Discussion:
strlcpy missing on Linux
(too old to reply)
Thomas Maier-Komor
2006-04-07 10:31:02 UTC
Permalink
Hi,

does anybody know if there is any specific reason, why Linux's glibc is
missing strlcpy?

TIA,
Tom
Nils O. Selåsdal
2006-04-07 11:04:24 UTC
Permalink
Post by Thomas Maier-Komor
Hi,
does anybody know if there is any specific reason, why Linux's glibc is
missing strlcpy?
Follow the threads at
http://sources.redhat.com/ml/libc-alpha/2000-08/msg00053.html
http://sources.redhat.com/ml/libc-alpha/2002-01/msg00001.html
Thomas Maier-Komor
2006-04-07 11:25:30 UTC
Permalink
Post by Nils O. Selåsdal
Post by Thomas Maier-Komor
Hi,
does anybody know if there is any specific reason, why Linux's glibc is
missing strlcpy?
Follow the threads at
http://sources.redhat.com/ml/libc-alpha/2000-08/msg00053.html
http://sources.redhat.com/ml/libc-alpha/2002-01/msg00001.html
Thanks. That was a little bit enlightening. I didn't read everything,
but I can say that I totally disagree with the opinion that a program
always has to know how long its strings are.

Reason:
Reading from standard input, you will never be able to determine how
much data you will get. In this case strlcpy can ease the implementation
because it is a) safe, b) tells you when it runs out of memory, c) says
how much has been copied. So it is really convenient to implement an
exception mechanism that supports starting with a small buffer and
increasing it in size when necessary.

But I think this isn't the first time that Linux or glibc developers
know better how to solve problems that they don't have. Very sad.

Tom
Nils O. Selåsdal
2006-04-07 11:32:18 UTC
Permalink
Post by Thomas Maier-Komor
Post by Nils O. Selåsdal
Post by Thomas Maier-Komor
Hi,
does anybody know if there is any specific reason, why Linux's glibc is
missing strlcpy?
Follow the threads at
http://sources.redhat.com/ml/libc-alpha/2000-08/msg00053.html
http://sources.redhat.com/ml/libc-alpha/2002-01/msg00001.html
Thanks. That was a little bit enlightening. I didn't read everything,
but I can say that I totally disagree with the opinion that a program
always has to know how long its strings are.
Reading from standard input, you will never be able to determine how
much data you will get. In this case strlcpy can ease the implementation
because it is a) safe, b) tells you when it runs out of memory, c) says
how much has been copied. So it is really convenient to implement an
exception mechanism that supports starting with a small buffer and
increasing it in size when necessary.
If you're reading input, you know how much input you did read, and how
how much you have read. I don't see why strlcpy helps in that regard.
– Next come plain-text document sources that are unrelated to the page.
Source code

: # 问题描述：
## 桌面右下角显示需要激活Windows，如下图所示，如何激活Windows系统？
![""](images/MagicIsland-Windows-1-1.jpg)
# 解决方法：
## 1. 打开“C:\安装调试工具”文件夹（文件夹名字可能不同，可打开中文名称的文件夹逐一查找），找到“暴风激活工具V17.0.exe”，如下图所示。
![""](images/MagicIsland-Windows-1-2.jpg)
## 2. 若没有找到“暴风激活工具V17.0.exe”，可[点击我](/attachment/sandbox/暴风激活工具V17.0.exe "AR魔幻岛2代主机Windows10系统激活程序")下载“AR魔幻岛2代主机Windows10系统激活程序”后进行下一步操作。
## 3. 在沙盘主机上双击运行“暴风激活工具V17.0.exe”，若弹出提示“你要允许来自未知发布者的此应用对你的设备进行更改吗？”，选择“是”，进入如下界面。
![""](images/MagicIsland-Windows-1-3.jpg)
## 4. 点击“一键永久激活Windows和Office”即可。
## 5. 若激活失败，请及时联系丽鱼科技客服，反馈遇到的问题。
I also don't like randomly chopping off strings, which is what strlcpy
will do for you. It's better than the alternative of overflowing buffers
but imo both cases show you're sloppy in what you accept and validate
for your input.
Thomas Maier-Komor
2006-04-07 12:08:44 UTC
Permalink
Post by Nils O. Selåsdal
If you're reading input, you know how much input you did read, and how
how much you have read. I don't see why strlcpy helps in that regard.
But if you tokenize your input and don't care about the length of the
tokens, it often doesn't really make sense passing around the size of
the strings handled. I agree that you know the lengths most of the time,
but if buffer handling is the only reason passing these values around
and keeping them up-to-date, it is often easier to discard them and
calculate them if needed.
Post by Nils O. Selåsdal
I also don't like randomly chopping off strings, which is what strlcpy
will do for you. It's better than the alternative of overflowing buffers
but imo both cases show you're sloppy in what you accept and validate
for your input.
----------
$ uname -a
SunOS anduril 5.10 Generic_118833-03 sun4u sparc SUNW,Sun-Blade-1000
$ man strlcpy
The strlcpy() function copies at most dstsize-1 characters
(dstsize being the size of the string buffer dst) from src
to dst, truncating src if necessary. The result is always
null-terminated. The function returns strlen(src). Buffer
overflow can be checked as follows:

if (strlcpy(dst, src, dstsize) >= dstsize)
return -1;
--------

So strlcpy returns the size of the input string and it gives you the
opportunity to resize the buffer if needed. So no data will be lost, and
here is nothing sloppy...

E.g.:
char *buffer; /* your buffer */
size_t bufsize; /* current size of the buffer */

while (strlcpy(buffer,src,bufsize) >= bufsize) {
buffer = realloc(buffer, bufsize += getpagesize());
assert(buffer);
}

This way of implementation is especially useful, if you can guess a
buffersize that is big enough for 99% of all cases. The missing cases
then can easily be handled like shown above. And don't forget that you
will need a struct or pointers to return a token from a function that
consists of char * and size_t. Using only char * can make things easier.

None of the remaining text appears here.